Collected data
+ + + + + + +
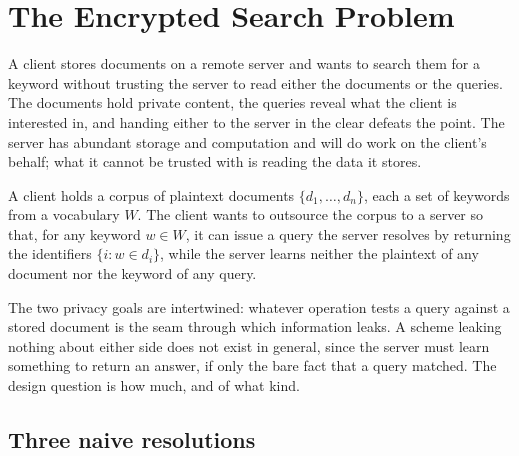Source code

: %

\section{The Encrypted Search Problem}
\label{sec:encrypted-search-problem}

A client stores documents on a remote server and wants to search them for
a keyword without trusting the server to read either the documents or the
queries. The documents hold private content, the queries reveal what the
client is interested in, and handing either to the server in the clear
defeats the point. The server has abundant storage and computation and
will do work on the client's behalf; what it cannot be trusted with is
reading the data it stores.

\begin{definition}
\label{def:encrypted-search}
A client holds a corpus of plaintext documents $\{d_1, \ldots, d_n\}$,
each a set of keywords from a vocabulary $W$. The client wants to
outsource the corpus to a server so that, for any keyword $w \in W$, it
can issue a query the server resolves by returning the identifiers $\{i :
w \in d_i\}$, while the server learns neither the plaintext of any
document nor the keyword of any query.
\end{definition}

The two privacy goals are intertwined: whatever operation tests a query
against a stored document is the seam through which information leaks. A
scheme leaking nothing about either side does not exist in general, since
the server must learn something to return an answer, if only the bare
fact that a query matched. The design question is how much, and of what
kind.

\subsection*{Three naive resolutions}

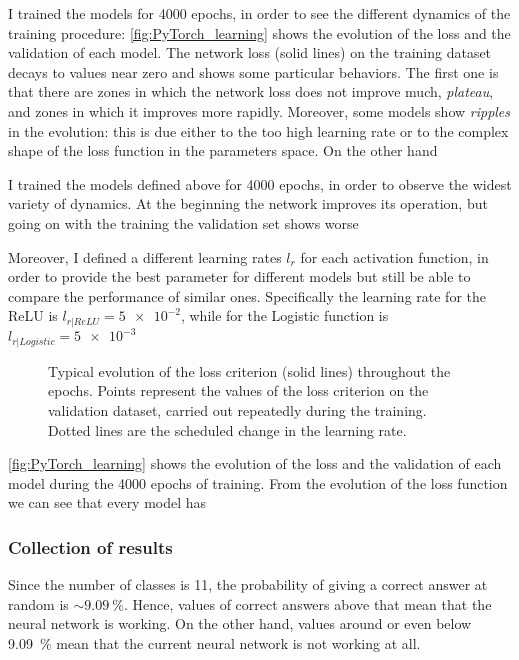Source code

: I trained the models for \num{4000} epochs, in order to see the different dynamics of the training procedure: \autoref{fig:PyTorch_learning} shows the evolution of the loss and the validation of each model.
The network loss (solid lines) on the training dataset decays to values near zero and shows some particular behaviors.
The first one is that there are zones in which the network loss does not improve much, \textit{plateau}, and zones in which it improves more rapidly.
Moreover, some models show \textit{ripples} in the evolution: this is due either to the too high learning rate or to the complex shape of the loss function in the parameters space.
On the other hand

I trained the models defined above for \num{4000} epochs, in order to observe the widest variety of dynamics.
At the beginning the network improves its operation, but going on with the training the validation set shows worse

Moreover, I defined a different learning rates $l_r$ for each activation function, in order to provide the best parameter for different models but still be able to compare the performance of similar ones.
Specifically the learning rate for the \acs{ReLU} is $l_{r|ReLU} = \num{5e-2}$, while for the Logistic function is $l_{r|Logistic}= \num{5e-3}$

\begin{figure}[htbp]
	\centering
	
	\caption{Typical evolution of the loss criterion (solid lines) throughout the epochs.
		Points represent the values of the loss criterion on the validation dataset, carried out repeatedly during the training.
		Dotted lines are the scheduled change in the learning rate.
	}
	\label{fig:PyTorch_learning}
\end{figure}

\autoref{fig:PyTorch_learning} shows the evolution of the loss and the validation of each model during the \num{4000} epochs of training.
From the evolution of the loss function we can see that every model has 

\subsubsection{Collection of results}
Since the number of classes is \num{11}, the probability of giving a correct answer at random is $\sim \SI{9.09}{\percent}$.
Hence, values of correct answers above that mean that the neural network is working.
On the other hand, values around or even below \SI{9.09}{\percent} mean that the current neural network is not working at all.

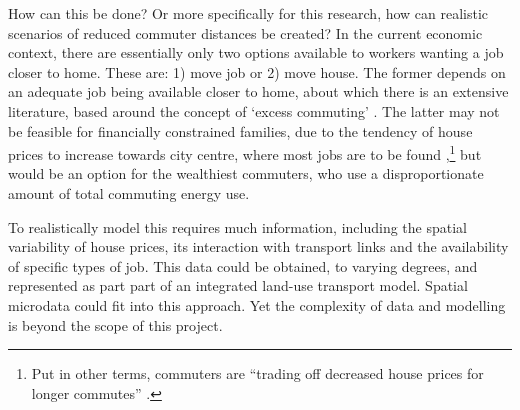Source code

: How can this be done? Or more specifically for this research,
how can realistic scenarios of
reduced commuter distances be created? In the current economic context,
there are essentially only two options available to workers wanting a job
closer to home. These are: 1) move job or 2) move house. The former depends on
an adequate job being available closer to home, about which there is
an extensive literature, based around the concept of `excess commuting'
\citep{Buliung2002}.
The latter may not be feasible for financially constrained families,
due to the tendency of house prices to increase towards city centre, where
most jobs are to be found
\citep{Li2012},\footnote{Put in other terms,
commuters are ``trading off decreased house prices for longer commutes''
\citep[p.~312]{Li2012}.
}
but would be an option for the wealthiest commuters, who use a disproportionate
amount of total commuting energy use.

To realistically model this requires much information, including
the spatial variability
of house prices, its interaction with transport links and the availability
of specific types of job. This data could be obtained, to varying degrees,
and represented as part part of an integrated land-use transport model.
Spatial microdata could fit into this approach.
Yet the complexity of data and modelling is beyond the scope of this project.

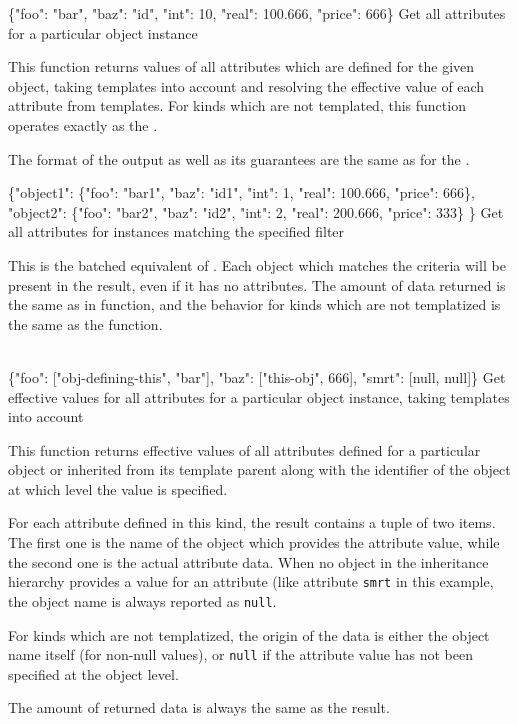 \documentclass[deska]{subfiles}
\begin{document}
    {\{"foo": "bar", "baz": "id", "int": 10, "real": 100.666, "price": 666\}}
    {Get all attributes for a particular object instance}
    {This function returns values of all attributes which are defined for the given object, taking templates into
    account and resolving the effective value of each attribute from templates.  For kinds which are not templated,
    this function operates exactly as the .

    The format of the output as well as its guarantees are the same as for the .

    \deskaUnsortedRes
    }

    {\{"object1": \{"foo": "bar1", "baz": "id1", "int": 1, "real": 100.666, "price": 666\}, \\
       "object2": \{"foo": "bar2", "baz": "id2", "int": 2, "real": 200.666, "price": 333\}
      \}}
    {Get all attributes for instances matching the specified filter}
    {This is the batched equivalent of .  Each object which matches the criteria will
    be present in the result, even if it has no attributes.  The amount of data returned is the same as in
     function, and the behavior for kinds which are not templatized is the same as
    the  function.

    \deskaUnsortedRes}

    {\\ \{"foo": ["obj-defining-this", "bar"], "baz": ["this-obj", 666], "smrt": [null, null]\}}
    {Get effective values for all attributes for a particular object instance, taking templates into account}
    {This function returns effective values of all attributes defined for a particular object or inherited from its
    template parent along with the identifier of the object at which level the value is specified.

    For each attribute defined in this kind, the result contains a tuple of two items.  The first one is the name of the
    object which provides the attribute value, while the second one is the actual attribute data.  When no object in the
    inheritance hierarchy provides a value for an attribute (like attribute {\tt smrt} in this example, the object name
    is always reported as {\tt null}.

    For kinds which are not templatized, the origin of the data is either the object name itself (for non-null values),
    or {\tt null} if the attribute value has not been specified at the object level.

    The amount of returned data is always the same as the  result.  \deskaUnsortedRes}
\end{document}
+ + + + + + +
(Task to carry out):
Give again, word for word, the lines above from the first one through the one containing "A client holds"; no pictures.

(Output of the exercise):
Source code

: %

\section{The Encrypted Search Problem}
\label{sec:encrypted-search-problem}

A client stores documents on a remote server and wants to search them for
a keyword without trusting the server to read either the documents or the
queries. The documents hold private content, the queries reveal what the
client is interested in, and handing either to the server in the clear
defeats the point. The server has abundant storage and computation and
will do work on the client's behalf; what it cannot be trusted with is
reading the data it stores.

\begin{definition}
\label{def:encrypted-search}
A client holds a corpus of plaintext documents $\{d_1, \ldots, d_n\}$,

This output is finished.